What the task asks
With the line containing "#### CRUD Operations" as the final line, restate exactly every line of the data below from the first one onward, and copy no pictures.

-------

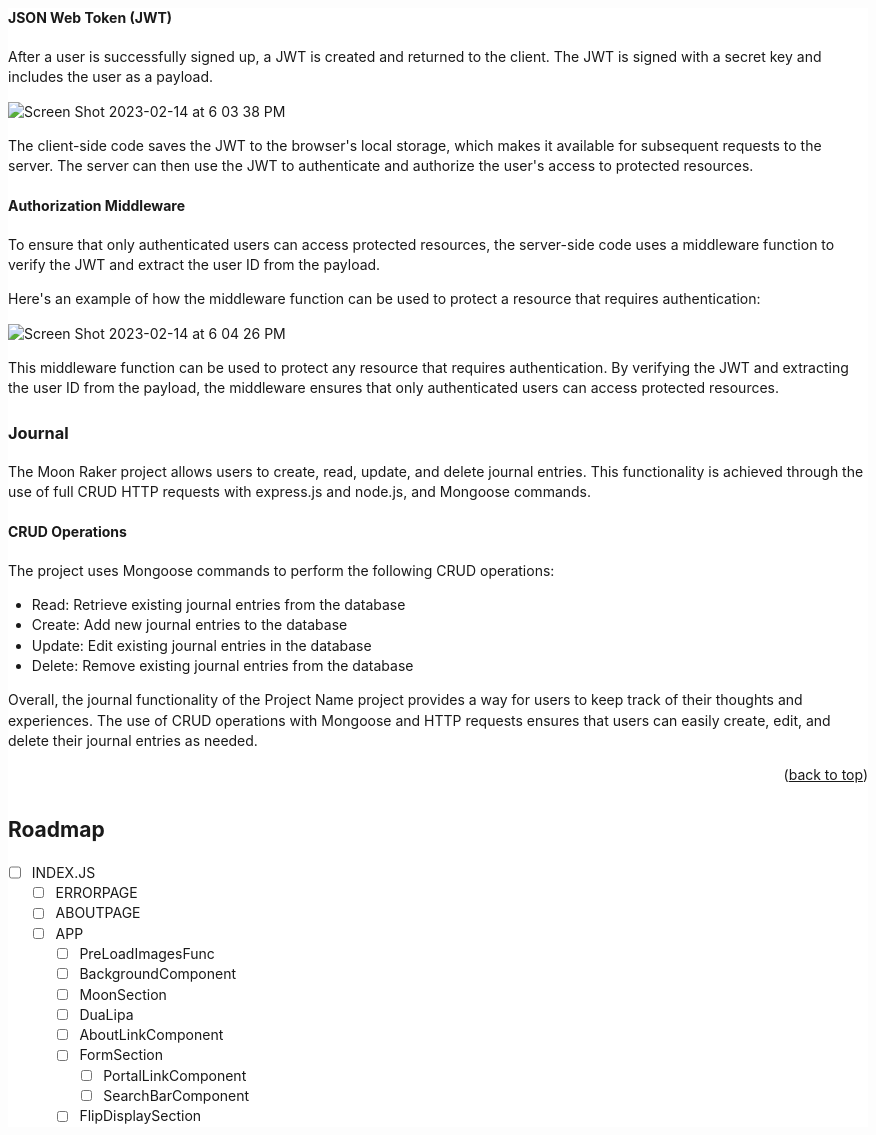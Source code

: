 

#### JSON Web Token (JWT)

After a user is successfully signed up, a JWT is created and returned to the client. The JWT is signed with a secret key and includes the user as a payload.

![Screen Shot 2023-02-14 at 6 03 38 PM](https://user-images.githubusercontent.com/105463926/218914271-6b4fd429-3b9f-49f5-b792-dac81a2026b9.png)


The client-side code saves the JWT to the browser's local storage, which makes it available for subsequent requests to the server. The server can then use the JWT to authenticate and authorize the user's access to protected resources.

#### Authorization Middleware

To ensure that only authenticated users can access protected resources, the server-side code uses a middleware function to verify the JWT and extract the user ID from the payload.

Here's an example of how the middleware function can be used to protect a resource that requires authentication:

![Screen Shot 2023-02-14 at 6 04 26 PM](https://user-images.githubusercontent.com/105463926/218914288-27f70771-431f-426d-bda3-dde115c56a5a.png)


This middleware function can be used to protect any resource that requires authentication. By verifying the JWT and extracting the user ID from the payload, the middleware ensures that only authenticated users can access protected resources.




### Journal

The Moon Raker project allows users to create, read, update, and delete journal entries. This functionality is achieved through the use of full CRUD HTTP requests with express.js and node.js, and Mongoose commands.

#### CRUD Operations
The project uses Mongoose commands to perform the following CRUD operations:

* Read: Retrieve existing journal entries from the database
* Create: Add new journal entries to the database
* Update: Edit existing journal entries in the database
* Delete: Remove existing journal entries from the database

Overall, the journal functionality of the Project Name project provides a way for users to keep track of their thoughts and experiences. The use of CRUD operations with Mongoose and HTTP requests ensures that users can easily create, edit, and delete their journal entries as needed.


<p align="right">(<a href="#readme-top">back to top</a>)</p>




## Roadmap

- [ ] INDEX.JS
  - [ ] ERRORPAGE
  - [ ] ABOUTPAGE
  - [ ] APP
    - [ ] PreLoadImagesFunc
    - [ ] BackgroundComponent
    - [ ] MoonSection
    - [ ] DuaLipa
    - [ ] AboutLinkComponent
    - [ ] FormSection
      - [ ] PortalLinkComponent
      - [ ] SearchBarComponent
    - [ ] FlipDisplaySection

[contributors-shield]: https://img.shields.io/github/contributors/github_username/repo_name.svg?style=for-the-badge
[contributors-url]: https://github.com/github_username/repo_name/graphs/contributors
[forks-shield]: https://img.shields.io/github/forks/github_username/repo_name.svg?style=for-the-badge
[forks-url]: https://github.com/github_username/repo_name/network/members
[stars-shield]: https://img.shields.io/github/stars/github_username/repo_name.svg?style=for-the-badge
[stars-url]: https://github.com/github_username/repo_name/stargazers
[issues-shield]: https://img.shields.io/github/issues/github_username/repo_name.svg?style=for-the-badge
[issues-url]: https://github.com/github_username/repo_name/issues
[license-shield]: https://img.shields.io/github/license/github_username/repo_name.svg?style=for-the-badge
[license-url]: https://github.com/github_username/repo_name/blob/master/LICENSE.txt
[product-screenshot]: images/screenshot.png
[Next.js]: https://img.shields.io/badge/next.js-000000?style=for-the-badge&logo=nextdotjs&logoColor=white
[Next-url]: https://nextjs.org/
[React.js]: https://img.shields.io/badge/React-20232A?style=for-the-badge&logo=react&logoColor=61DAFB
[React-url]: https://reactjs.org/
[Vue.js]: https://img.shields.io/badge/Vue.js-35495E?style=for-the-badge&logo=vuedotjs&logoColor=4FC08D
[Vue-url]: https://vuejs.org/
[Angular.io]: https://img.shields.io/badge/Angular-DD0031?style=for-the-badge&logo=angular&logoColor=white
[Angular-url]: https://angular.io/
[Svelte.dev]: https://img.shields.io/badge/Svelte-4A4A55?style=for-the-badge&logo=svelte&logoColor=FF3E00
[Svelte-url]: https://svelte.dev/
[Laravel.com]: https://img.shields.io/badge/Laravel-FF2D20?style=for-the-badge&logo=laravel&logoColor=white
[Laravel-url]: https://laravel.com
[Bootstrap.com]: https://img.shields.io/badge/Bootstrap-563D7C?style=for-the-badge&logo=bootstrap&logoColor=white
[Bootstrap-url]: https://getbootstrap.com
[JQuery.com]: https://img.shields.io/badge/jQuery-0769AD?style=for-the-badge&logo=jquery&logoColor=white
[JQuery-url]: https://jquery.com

-------

Task output
Source code

: 

#### JSON Web Token (JWT)

After a user is successfully signed up, a JWT is created and returned to the client. The JWT is signed with a secret key and includes the user as a payload.

![Screen Shot 2023-02-14 at 6 03 38 PM](https://user-images.githubusercontent.com/105463926/218914271-6b4fd429-3b9f-49f5-b792-dac81a2026b9.png)


The client-side code saves the JWT to the browser's local storage, which makes it available for subsequent requests to the server. The server can then use the JWT to authenticate and authorize the user's access to protected resources.

#### Authorization Middleware

To ensure that only authenticated users can access protected resources, the server-side code uses a middleware function to verify the JWT and extract the user ID from the payload.

Here's an example of how the middleware function can be used to protect a resource that requires authentication:

![Screen Shot 2023-02-14 at 6 04 26 PM](https://user-images.githubusercontent.com/105463926/218914288-27f70771-431f-426d-bda3-dde115c56a5a.png)


This middleware function can be used to protect any resource that requires authentication. By verifying the JWT and extracting the user ID from the payload, the middleware ensures that only authenticated users can access protected resources.




### Journal

The Moon Raker project allows users to create, read, update, and delete journal entries. This functionality is achieved through the use of full CRUD HTTP requests with express.js and node.js, and Mongoose commands.

#### CRUD Operations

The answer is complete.